Dillon and her family began dealing with the pandemic and its isolating parameters a bit earlier than others. “My husband’s an entertainer,” she said. Magician Farrell Dillon was on a world tour doing a show in Canada when word came down that people couldn’t gather in groups of 250 or more. “It hit us before it hit other people when he had to come home,” she said.

Patterson, who is the owner of Button Babes Household Services, has enlisted some of her employees in mask making, she said, as a way for them to continue working, and to help with all of the incoming requests. Patterson is bowled over by all of the makers who are burning up their sewing machines and churning out dozens of masks a day.

“Really, I’m just the general for the army, just making sure my troops have what they need to go into battle,” Patterson said. “And they are amazing.”

Let them eat lunch

Lucas O’Neill is a real estate professional and works for City of Trees Real Estate, a Keller Williams Realty company. He also is the founder of the “Lunch for Medical Testing Facilities” Facebook group. But he didn’t come up with the idea on his own.

“I guess I have to give my wife full credit,” said O’Neill. “She’s a nurse with St. Luke’s. She actually was testing (for the coronavirus) one day and she texted me and said, ‘Can you get me some hot food?’”

The medical testing personnel are provided with box lunches, but “they’re out there in the weather and the cold and I just figured they should have something warm to eat, so it went from there,” said O’Neill.

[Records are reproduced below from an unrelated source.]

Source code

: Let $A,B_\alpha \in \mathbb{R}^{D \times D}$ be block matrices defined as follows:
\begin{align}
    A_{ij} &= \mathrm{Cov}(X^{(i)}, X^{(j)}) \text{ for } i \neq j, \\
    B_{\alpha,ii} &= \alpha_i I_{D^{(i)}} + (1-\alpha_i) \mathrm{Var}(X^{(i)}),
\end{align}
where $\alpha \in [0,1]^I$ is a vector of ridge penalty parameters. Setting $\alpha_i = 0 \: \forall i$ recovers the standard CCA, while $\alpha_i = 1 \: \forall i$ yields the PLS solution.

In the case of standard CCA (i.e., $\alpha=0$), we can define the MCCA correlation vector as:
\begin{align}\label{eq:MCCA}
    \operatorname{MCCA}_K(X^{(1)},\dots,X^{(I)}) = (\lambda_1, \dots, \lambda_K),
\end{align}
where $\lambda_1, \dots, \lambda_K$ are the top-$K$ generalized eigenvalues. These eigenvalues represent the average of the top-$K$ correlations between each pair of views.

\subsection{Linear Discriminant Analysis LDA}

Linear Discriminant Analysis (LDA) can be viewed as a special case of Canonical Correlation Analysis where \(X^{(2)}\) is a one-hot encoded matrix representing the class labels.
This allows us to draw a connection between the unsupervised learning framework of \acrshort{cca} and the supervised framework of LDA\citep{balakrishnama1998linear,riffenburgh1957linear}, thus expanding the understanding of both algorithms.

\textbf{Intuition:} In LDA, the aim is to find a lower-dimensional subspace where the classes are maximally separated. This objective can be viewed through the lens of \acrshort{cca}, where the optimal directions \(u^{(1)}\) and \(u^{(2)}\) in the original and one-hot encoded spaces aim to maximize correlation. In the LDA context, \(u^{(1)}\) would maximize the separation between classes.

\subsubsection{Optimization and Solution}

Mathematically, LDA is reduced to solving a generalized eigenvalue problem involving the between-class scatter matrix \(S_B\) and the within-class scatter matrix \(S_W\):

He and a group of his friends began by pooling their own money together and then choosing local restaurants for take-out and delivering the meals to the testers.

“I think we’re on day 13,” said O’Neill Wednesday. “We now have 339 members that we pull donations from and who help with deliveries.”

They decided from the start to order food only from local restaurants to help support them. Photos of the food for the day are then posted on social media, “highlighting the company and to give them exposure,” said O’Neill. He said people can donate to the cause through a GoFundMe page.

So far, restaurants cooking lunches for the testers include: Idaho Pizza Co., Coned, Boise Fry Co., Burger Belly, Louie’s Pizza, Tin Roof Tacos, 3 Girls Catering, Tazikis, Waffle Love, Boise Pie Co. and Paddles Up Poké.

“That’s the best part,” said O’Neill, “seeing the community come together.”